* _Requirement_: Set the images aside and retype the whole listing exactly.

[Data]

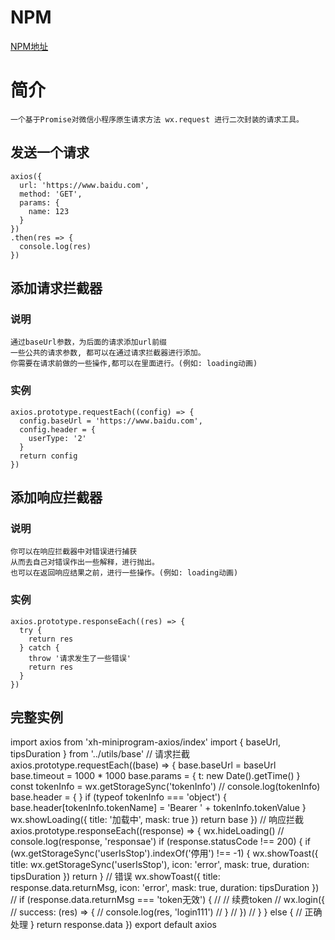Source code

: # NPM
  [NPM地址](https://www.npmjs.com/package/xh-miniprogram-axios)
# 简介
    一个基于Promise对微信小程序原生请求方法 wx.request 进行二次封装的请求工具。
## 发送一个请求
    axios({
      url: 'https://www.baidu.com',
      method: 'GET',
      params: {
        name: 123
      }
    })
    .then(res => {
      console.log(res)
    })
## 添加请求拦截器
### 说明
    通过baseUrl参数，为后面的请求添加url前缀
    一些公共的请求参数, 都可以在通过请求拦截器进行添加。
    你需要在请求前做的一些操作,都可以在里面进行。(例如: loading动画)
### 实例
    axios.prototype.requestEach((config) => {
      config.baseUrl = 'https://www.baidu.com',
      config.header = {
        userType: '2'
      }
      return config
    })
## 添加响应拦截器
### 说明
    你可以在响应拦截器中对错误进行捕获
    从而去自己对错误作出一些解释，进行抛出。
    也可以在返回响应结果之前，进行一些操作。(例如: loading动画)
### 实例
    axios.prototype.responseEach((res) => {
      try {
        return res
      } catch {
        throw '请求发生了一些错误'
        return res
      }
    })
## 完整实例
  import axios from 'xh-miniprogram-axios/index'
  import { baseUrl, tipsDuration } from '../utils/base'
  // 请求拦截
  axios.prototype.requestEach((base) => {
    base.baseUrl = baseUrl
    base.timeout = 1000 * 1000
    base.params = { t: new Date().getTime() }
    const tokenInfo = wx.getStorageSync('tokenInfo')
    // console.log(tokenInfo)
    base.header = {
    }
    if (typeof tokenInfo === 'object') {
      base.header[tokenInfo.tokenName] = 'Bearer ' + tokenInfo.tokenValue
    }
    wx.showLoading({
      title: '加载中',
      mask: true
    })
    return base
  })
  // 响应拦截
  axios.prototype.responseEach((response) => {
    wx.hideLoading()
    // console.log(response, 'responsae')
    if (response.statusCode !== 200) {
      if (wx.getStorageSync('userIsStop').indexOf('停用') !== -1) {
        wx.showToast({
          title: wx.getStorageSync('userIsStop'),
          icon: 'error',
          mask: true,
          duration: tipsDuration
        })
        return
      }
      // 错误
      wx.showToast({
        title: response.data.returnMsg,
        icon: 'error',
        mask: true,
        duration: tipsDuration
      })
      // if (response.data.returnMsg === 'token无效') {
      //   // 续费token
      //   wx.login({
      //     success: (res) => {
      //       console.log(res, 'login111')
      //     }
      //   })
      // }
    } else {
      // 正确处理
    }
    return response.data
  })
  export default axios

[/Data]

* _Solution to this exercise_:
Source code

: # NPM
  [NPM地址](https://www.npmjs.com/package/xh-miniprogram-axios)
# 简介
    一个基于Promise对微信小程序原生请求方法 wx.request 进行二次封装的请求工具。
## 发送一个请求
    axios({
      url: 'https://www.baidu.com',
      method: 'GET',
      params: {
        name: 123
      }
    })
    .then(res => {
      console.log(res)
    })
## 添加请求拦截器
### 说明
    通过baseUrl参数，为后面的请求添加url前缀
    一些公共的请求参数, 都可以在通过请求拦截器进行添加。
    你需要在请求前做的一些操作,都可以在里面进行。(例如: loading动画)
### 实例
    axios.prototype.requestEach((config) => {
      config.baseUrl = 'https://www.baidu.com',
      config.header = {
        userType: '2'
      }
      return config
    })
## 添加响应拦截器
### 说明
    你可以在响应拦截器中对错误进行捕获
    从而去自己对错误作出一些解释，进行抛出。
    也可以在返回响应结果之前，进行一些操作。(例如: loading动画)
### 实例
    axios.prototype.responseEach((res) => {
      try {
        return res
      } catch {
        throw '请求发生了一些错误'
        return res
      }
    })
## 完整实例
  import axios from 'xh-miniprogram-axios/index'
  import { baseUrl, tipsDuration } from '../utils/base'
  // 请求拦截
  axios.prototype.requestEach((base) => {
    base.baseUrl = baseUrl
    base.timeout = 1000 * 1000
    base.params = { t: new Date().getTime() }
    const tokenInfo = wx.getStorageSync('tokenInfo')
    // console.log(tokenInfo)
    base.header = {
    }
    if (typeof tokenInfo === 'object') {
      base.header[tokenInfo.tokenName] = 'Bearer ' + tokenInfo.tokenValue
    }
    wx.showLoading({
      title: '加载中',
      mask: true
    })
    return base
  })
  // 响应拦截
  axios.prototype.responseEach((response) => {
    wx.hideLoading()
    // console.log(response, 'responsae')
    if (response.statusCode !== 200) {
      if (wx.getStorageSync('userIsStop').indexOf('停用') !== -1) {
        wx.showToast({
          title: wx.getStorageSync('userIsStop'),
          icon: 'error',
          mask: true,
          duration: tipsDuration
        })
        return
      }
      // 错误
      wx.showToast({
        title: response.data.returnMsg,
        icon: 'error',
        mask: true,
        duration: tipsDuration
      })
      // if (response.data.returnMsg === 'token无效') {
      //   // 续费token
      //   wx.login({
      //     success: (res) => {
      //       console.log(res, 'login111')
      //     }
      //   })
      // }
    } else {
      // 正确处理
    }
    return response.data
  })
  export default axios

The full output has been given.